Material provided section start

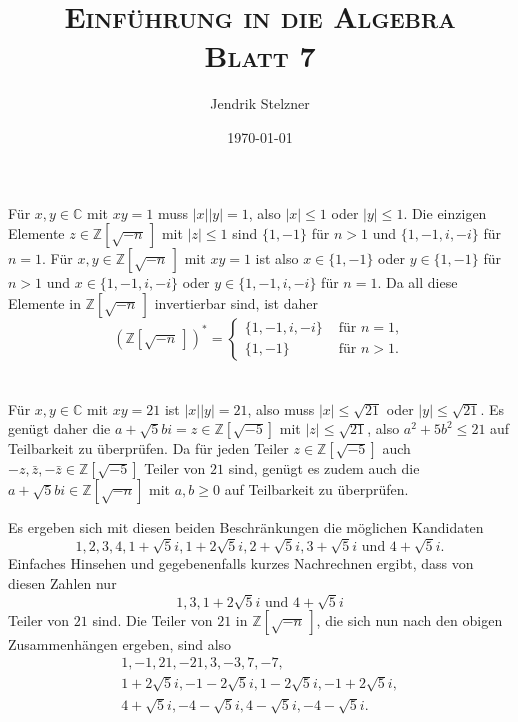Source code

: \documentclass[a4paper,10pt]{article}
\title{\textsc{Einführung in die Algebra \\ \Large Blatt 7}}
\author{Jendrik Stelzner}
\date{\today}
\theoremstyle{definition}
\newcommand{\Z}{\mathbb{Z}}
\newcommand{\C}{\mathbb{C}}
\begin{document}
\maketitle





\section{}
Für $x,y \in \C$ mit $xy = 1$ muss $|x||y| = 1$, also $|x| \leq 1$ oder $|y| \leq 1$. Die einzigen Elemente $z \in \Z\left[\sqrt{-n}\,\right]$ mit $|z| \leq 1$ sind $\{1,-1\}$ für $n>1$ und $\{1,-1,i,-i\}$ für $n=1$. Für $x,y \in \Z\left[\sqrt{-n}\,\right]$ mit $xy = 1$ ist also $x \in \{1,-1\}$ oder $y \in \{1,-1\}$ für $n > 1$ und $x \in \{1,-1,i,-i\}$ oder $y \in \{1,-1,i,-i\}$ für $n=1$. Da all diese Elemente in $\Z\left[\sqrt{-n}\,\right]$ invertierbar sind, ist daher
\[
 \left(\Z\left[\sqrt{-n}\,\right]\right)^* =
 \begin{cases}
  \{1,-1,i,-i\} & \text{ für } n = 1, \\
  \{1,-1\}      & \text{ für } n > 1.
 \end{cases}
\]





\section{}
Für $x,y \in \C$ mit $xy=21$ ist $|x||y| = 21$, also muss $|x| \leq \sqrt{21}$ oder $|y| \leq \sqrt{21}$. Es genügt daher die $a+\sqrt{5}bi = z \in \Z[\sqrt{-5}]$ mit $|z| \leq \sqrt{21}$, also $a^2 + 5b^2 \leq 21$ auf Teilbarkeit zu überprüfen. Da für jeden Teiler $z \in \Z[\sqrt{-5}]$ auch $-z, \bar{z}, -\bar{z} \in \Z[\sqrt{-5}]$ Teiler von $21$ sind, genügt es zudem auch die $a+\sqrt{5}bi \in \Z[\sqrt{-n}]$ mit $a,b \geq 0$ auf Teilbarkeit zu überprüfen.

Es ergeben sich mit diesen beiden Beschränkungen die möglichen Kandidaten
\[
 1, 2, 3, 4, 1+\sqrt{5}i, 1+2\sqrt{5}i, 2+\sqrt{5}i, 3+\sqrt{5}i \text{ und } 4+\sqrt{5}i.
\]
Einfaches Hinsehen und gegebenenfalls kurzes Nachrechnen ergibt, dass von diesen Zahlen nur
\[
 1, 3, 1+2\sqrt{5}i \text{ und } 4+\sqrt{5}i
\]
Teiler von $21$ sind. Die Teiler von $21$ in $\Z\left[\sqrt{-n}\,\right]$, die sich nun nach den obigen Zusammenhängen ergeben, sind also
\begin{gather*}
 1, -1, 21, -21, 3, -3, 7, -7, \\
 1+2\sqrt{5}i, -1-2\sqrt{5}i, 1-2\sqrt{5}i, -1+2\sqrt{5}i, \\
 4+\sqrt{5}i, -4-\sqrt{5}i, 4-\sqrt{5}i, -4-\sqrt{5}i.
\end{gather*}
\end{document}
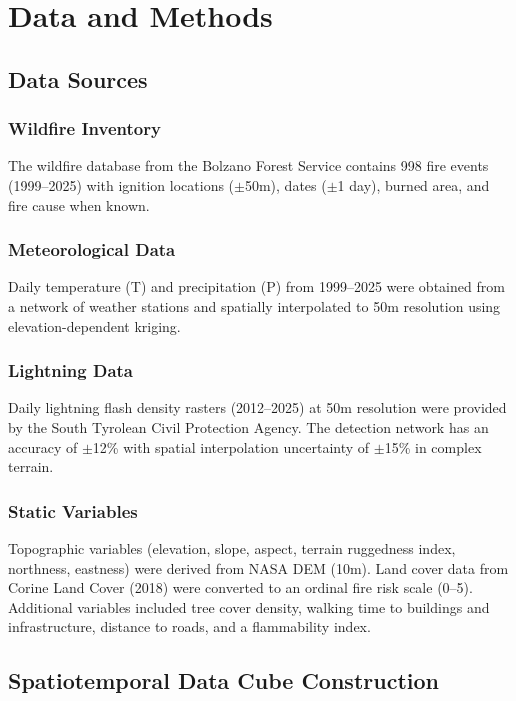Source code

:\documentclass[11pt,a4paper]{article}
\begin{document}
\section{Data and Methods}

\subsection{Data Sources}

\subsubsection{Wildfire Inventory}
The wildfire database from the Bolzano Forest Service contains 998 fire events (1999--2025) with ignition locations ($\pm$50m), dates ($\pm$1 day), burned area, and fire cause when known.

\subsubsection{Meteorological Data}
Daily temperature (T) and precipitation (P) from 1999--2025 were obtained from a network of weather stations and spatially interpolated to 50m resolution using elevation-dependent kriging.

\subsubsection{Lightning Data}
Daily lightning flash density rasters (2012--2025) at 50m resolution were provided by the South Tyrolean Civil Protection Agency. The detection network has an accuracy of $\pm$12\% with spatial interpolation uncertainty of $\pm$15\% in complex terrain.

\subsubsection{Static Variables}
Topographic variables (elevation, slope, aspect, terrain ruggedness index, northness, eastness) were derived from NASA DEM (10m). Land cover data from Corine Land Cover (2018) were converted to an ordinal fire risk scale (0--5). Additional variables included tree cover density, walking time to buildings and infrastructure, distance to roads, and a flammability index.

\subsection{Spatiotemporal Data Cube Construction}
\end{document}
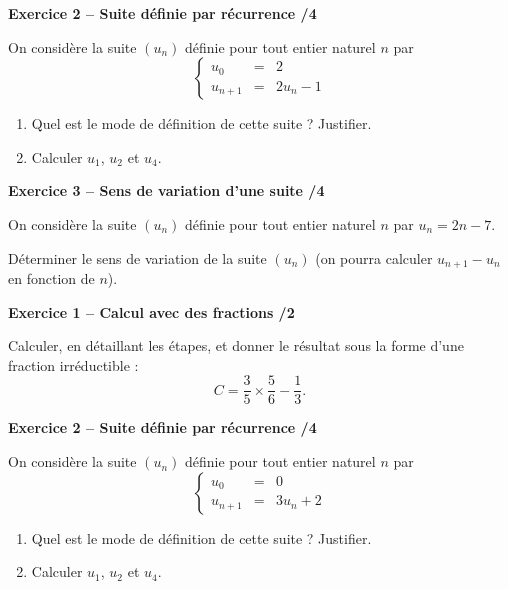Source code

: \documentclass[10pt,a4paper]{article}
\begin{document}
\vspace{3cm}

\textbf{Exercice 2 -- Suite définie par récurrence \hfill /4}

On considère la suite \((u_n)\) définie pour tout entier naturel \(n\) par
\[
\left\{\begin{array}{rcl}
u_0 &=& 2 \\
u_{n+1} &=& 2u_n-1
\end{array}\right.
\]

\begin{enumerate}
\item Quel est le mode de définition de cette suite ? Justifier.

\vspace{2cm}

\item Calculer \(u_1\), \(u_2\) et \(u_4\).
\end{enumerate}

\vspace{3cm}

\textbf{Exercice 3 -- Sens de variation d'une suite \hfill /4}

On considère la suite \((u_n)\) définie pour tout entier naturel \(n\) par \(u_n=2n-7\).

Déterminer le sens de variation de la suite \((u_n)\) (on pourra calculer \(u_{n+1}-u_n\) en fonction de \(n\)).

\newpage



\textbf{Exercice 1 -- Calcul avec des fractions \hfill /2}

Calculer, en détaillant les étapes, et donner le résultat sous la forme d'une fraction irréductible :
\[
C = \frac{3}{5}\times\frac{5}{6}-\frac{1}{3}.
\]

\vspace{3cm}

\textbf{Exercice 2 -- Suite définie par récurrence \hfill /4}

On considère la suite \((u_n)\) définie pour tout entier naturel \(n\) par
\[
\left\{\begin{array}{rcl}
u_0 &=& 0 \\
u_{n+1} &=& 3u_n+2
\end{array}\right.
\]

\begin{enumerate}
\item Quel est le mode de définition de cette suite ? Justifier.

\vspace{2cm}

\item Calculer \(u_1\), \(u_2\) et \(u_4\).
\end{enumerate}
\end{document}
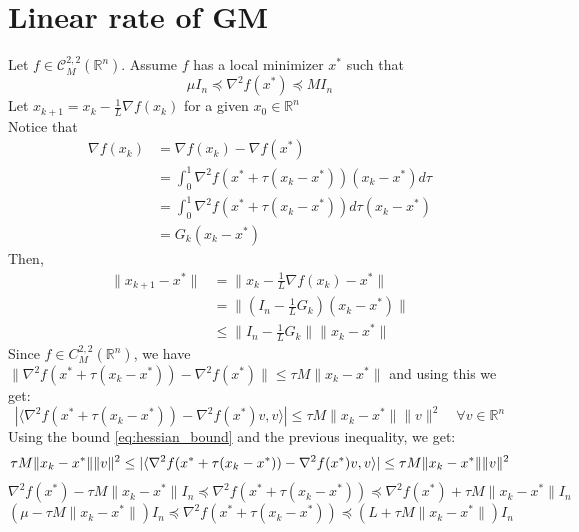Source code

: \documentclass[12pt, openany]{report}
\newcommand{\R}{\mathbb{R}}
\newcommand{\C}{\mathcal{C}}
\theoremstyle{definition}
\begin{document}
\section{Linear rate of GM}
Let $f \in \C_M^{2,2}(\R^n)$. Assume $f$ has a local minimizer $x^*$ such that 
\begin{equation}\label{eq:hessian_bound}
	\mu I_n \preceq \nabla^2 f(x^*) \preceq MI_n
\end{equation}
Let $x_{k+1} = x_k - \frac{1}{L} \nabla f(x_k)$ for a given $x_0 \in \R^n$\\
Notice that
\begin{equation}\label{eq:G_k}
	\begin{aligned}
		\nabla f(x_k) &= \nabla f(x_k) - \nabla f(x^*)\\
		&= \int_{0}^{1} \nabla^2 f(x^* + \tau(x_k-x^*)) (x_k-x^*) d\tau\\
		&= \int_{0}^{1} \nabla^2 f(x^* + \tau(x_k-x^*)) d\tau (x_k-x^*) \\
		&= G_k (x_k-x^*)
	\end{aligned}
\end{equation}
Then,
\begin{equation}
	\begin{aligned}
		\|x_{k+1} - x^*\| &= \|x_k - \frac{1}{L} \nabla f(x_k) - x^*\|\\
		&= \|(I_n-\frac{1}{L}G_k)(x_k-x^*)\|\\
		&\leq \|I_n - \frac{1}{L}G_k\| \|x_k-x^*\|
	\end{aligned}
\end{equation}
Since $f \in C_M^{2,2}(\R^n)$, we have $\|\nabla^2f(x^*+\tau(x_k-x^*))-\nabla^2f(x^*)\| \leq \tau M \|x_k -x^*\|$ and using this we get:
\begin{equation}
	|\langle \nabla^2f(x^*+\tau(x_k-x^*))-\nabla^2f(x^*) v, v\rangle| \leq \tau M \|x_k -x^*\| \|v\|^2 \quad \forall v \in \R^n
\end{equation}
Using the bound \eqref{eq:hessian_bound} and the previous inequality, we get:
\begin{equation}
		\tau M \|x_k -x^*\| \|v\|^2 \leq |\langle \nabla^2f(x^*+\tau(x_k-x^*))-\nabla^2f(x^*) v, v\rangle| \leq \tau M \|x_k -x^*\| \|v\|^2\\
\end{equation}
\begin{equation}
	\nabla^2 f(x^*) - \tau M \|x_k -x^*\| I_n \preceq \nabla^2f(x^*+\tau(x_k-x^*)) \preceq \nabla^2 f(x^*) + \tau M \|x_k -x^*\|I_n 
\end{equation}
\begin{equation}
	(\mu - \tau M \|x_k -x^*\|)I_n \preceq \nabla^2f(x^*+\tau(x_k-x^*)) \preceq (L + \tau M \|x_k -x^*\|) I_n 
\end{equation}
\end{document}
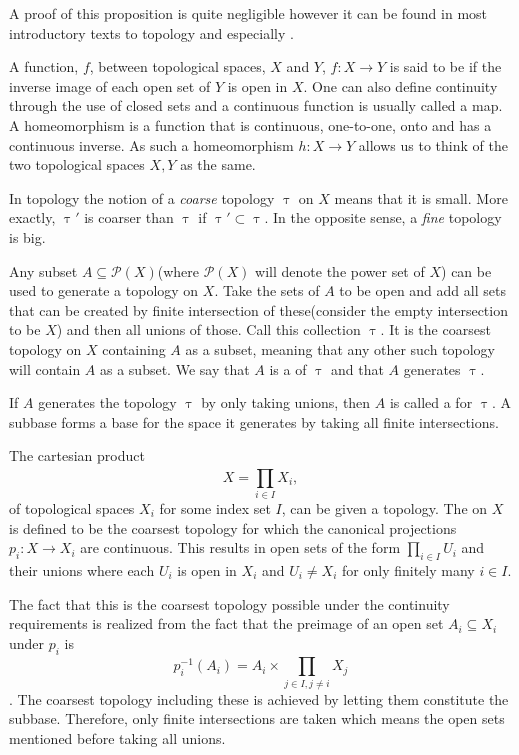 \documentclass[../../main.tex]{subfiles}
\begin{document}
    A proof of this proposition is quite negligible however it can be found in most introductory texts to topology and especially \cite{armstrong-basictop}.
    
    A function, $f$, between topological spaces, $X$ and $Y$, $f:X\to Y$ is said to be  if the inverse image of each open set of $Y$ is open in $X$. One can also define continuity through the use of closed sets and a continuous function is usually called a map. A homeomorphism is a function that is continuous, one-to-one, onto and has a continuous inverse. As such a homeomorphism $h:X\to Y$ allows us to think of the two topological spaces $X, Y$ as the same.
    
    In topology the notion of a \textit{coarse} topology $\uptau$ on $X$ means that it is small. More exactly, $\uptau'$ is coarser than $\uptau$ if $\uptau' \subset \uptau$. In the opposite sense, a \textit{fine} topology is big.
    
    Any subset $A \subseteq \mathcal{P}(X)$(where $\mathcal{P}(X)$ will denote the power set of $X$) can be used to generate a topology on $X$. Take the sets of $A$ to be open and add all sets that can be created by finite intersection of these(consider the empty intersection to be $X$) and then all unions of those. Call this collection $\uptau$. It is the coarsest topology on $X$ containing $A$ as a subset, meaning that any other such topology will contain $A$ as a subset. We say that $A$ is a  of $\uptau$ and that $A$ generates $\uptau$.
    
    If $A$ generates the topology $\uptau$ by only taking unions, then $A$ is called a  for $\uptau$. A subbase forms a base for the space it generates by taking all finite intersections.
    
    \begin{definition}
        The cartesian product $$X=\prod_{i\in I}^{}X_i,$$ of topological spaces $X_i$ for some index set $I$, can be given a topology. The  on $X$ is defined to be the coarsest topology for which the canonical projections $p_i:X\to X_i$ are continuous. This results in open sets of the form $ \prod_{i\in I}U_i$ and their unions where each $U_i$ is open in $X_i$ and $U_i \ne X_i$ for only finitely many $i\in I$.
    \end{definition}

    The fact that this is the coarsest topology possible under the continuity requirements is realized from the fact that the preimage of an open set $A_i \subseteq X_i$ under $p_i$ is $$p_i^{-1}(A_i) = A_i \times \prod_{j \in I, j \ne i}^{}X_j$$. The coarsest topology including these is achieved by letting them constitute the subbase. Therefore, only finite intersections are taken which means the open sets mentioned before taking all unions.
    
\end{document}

Material provided section end

> _Your task_:
Show me every line in the data above that includes "ergeben".

> _Result_:
Es ergeben sich mit diesen beiden Beschränkungen die möglichen Kandidaten
Teiler von $21$ sind. Die Teiler von $21$ in $\Z\left[\sqrt{-n}\,\right]$, die sich nun nach den obigen Zusammenhängen ergeben, sind also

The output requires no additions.